I realize you're not exactly saying that, but it really gets on my nerves these days. For example, when the Kirin 9000s came out, people were saying Huawei was lying about it being a 7nm chip and that it was made in Taiwan from old stock or whatever. The problem with those claims are the only reason we knew it was a 7nm chip was because a CANADIAN company opened it up and determined it was indeed a 7nm chip. Huawei didn't say anything and people were calling them liars for what Canadians were saying. It's why there was the 4.9999G jokes since Huawei never claimed the 9000s was 5G.
Similarly in this case, it's an engineering sample. Huawei again didn't say anything. If you're going to call someone a liar the person you're accusing should have at least said something.
It seems I misunderstood the situation. The Twitter user in question that uploaded the results seems to specialize in tech leaks. There's a decent chance that this wasn't even green lit by Huawei.

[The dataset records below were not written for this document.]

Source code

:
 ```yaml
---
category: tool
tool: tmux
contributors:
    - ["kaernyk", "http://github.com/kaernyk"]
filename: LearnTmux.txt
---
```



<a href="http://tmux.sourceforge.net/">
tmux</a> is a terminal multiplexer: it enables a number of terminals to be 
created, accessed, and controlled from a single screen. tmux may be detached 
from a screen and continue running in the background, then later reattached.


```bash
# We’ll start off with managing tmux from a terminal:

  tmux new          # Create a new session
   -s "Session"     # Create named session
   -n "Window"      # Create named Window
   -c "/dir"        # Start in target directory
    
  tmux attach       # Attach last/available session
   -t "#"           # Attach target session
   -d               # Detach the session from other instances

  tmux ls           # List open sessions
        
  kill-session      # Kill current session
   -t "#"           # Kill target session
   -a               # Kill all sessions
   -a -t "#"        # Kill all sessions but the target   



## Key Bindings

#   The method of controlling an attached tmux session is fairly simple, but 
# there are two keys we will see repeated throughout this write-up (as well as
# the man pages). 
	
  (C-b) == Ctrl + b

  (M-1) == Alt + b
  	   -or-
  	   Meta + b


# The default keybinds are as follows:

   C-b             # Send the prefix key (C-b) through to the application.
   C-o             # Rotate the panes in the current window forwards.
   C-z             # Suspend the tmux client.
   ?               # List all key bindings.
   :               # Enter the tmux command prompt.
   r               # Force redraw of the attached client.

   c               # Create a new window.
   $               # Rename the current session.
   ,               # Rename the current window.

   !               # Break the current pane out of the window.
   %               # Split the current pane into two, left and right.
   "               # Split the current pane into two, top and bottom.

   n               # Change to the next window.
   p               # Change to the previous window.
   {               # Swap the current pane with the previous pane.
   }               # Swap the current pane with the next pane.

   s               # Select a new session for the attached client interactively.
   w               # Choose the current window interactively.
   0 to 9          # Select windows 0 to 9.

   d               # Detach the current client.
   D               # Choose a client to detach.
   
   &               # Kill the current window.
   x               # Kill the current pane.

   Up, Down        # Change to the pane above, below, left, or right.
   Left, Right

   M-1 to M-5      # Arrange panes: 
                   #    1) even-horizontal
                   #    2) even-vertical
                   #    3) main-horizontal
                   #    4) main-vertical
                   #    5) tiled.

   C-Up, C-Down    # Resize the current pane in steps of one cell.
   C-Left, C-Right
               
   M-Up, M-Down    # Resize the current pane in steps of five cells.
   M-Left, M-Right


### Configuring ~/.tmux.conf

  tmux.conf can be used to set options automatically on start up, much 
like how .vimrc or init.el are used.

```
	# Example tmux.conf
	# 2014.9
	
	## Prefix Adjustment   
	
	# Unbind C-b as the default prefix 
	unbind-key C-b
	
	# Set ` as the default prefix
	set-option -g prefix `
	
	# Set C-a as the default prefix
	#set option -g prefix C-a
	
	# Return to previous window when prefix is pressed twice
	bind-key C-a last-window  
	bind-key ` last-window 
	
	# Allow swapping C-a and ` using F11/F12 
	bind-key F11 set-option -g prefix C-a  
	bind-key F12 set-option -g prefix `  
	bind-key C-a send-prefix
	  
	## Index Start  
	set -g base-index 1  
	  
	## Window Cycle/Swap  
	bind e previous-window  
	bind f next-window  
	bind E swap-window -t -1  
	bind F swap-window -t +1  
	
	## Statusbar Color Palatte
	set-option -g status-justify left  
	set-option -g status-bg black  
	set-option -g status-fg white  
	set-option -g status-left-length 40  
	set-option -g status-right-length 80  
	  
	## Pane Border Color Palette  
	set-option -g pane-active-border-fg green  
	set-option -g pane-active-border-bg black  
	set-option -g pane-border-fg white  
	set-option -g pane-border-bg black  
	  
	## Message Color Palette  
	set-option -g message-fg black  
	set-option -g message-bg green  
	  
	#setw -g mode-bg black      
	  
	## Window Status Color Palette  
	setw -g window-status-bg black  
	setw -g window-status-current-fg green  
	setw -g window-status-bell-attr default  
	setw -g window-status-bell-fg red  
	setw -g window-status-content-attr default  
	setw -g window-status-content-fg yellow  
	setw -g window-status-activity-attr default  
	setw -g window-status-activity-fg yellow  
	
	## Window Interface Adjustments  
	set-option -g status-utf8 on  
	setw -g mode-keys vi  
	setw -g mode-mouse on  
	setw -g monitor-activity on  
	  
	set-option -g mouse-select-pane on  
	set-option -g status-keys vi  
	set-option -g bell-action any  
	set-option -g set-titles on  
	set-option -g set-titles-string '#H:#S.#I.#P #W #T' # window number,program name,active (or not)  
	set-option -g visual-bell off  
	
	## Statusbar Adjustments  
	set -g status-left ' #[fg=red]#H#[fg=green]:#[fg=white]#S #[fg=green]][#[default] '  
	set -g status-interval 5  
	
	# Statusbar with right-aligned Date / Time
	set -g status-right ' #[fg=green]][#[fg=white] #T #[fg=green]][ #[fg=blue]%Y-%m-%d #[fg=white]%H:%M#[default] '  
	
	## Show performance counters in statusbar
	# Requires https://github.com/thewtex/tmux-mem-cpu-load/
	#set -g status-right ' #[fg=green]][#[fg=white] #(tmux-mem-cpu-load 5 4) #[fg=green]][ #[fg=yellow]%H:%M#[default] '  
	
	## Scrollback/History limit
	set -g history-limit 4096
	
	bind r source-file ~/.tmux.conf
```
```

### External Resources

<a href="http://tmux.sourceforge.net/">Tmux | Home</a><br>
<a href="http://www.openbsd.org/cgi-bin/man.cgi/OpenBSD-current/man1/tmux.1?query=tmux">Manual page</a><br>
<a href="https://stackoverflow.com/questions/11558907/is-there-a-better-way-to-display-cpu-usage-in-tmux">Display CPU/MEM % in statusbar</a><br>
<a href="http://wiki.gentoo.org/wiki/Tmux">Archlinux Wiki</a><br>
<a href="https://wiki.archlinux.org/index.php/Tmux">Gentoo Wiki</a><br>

This is good news. I'm looking forward to more competition for chips. This will be better for us consumers. Prices will go down, and quality will go up.
its for servers because its not tied down by consumer software.
Huawei doesnt have a x86-64 license so they wouldnt have access to consumer desktop/laptop software, unless they choose to go arm and design a translation layer, on top of get a major os company onboard to use their design.
one of the strongest positions apple has is they control the entire vertical stack for their business except the fab, so its easier to tightly integrate hardware design to the consumer programs. huaweis software stack wouldnt hold up in its current state. servers dont care because all of their software is tailored specifically to hardware by said company.
Bold of you to assume that a Chinese company will care about licenses and patents. When they want to employ this Huawei will either purchase said license on the cheap or they will put up a giant middle finger and disrupt the market and patent holders.